§ HOW TO COMPLETE THIS TASK
Search the data for the string "langle" and copy each line where it turns up.

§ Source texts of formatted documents
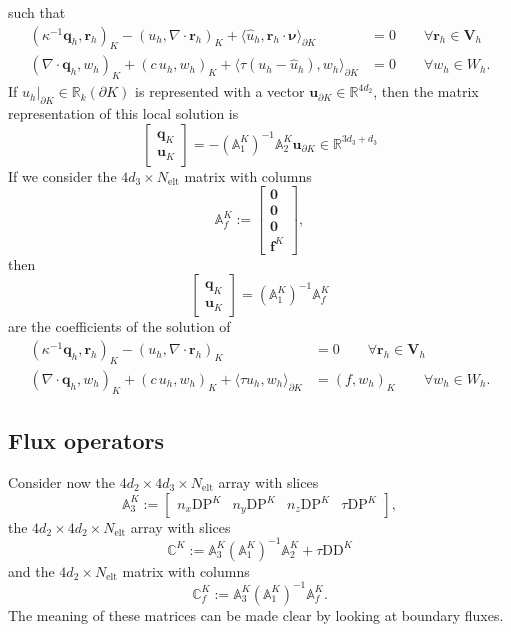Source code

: \documentclass[10pt,english]{article}
\newcommand{\ds}{\displaystyle}
\newcommand{\Nelt}{{N_{\mathrm{elt}}}}
\begin{document}
such that
\[
\begin{array}{rl}
\ds (\kappa^{-1} \boldsymbol q_h,\boldsymbol r_h)_K  -(u_h,\nabla\cdot\boldsymbol r_h)_K  +\langle \widehat u_h,\boldsymbol r_h\cdot\boldsymbol\nu\rangle_{\partial K}&=0 \qquad \forall \boldsymbol r_h \in \boldsymbol V_h\\[1.5ex]
(\nabla\cdot\boldsymbol q_h,w_h)_K +(c\,u_h,w_h)_K +\langle \tau (u_h -\widehat u_h),w_h\rangle_{\partial K} &=0 \qquad \forall w_h \in W_h.
\end{array}
\]
If $\widehat u_h|_{\partial K}\in \mathbb R_k(\partial K)$ is represented with a vector $\mathbf u_{\partial K} \in \mathbb R^{4d_2}$, then the matrix representation of this local solution is
\[
\left[\begin{array}{c} \mathbf q_K \\ \mathbf u_K\end{array}\right]=-(\mathbb A_1^K)^{-1} \mathbb A_2^K \mathbf u_{\partial K} \in \mathbb R^{3d_3+d_3}
\]
If we consider the $4d_3\times \Nelt$ matrix with columns
\[
\mathbb A_f^K:=\left[\begin{array}{ccc} \mathbf 0 \\ \mathbf 0 \\ \mathbf 0\\ \mathbf f^K\end{array}\right],
\]
then
\[
\left[\begin{array}{c} \mathbf q_K \\ \mathbf u_K\end{array}\right]=(\mathbb A_1^K)^{-1}\mathbb A_f^K
\]
are the coefficients of the solution of 
\[
\begin{array}{rl}
\ds (\kappa^{-1} \boldsymbol q_h,\boldsymbol r_h)_K  -(u_h,\nabla\cdot\boldsymbol r_h)_K  &=0 \qquad \forall \boldsymbol r_h \in \boldsymbol V_h\\[1.5ex]
(\nabla\cdot\boldsymbol q_h,w_h)_K +(c\,u_h,w_h)_K +\langle \tau u_h ,w_h\rangle_{\partial K} &=(f,w_h)_K \qquad \forall w_h \in W_h.
\end{array}
\]

\subsection{Flux operators}

Consider now the $4d_2\times 4d_3\times \Nelt$ array with slices
\[
\mathbb A_3^K:=\left[\begin{array}{cccc} n_x\mathrm{DP}^K & n_y\mathrm{DP}^K & n_z\mathrm{DP}^K &
\tau\mathrm{DP}^K\end{array}\right],
\]
the $4d_2\times 4d_2\times \Nelt$ array with slices
\[
\mathbb C^K:= \mathbb A_3^K ( \mathbb A_1^K)^{-1} \mathbb A_2^K+\tau\mathrm{DD}^K
\]
and the $4d_2\times \Nelt$ matrix with columns
\[
 \mathbb C_f^K:=\mathbb A_3^K (\mathbb A_1^K)^{-1}\mathbb A_f^K.
\]
The meaning of these matrices  can be made clear by looking at boundary fluxes. 
\end{document}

§ RESPONSE BELOW
\ds (\kappa^{-1} \boldsymbol q_h,\boldsymbol r_h)_K  -(u_h,\nabla\cdot\boldsymbol r_h)_K  +\langle \widehat u_h,\boldsymbol r_h\cdot\boldsymbol\nu\rangle_{\partial K}&=0 \qquad \forall \boldsymbol r_h \in \boldsymbol V_h\\[1.5ex]
(\nabla\cdot\boldsymbol q_h,w_h)_K +(c\,u_h,w_h)_K +\langle \tau (u_h -\widehat u_h),w_h\rangle_{\partial K} &=0 \qquad \forall w_h \in W_h.
(\nabla\cdot\boldsymbol q_h,w_h)_K +(c\,u_h,w_h)_K +\langle \tau u_h ,w_h\rangle_{\partial K} &=(f,w_h)_K \qquad \forall w_h \in W_h.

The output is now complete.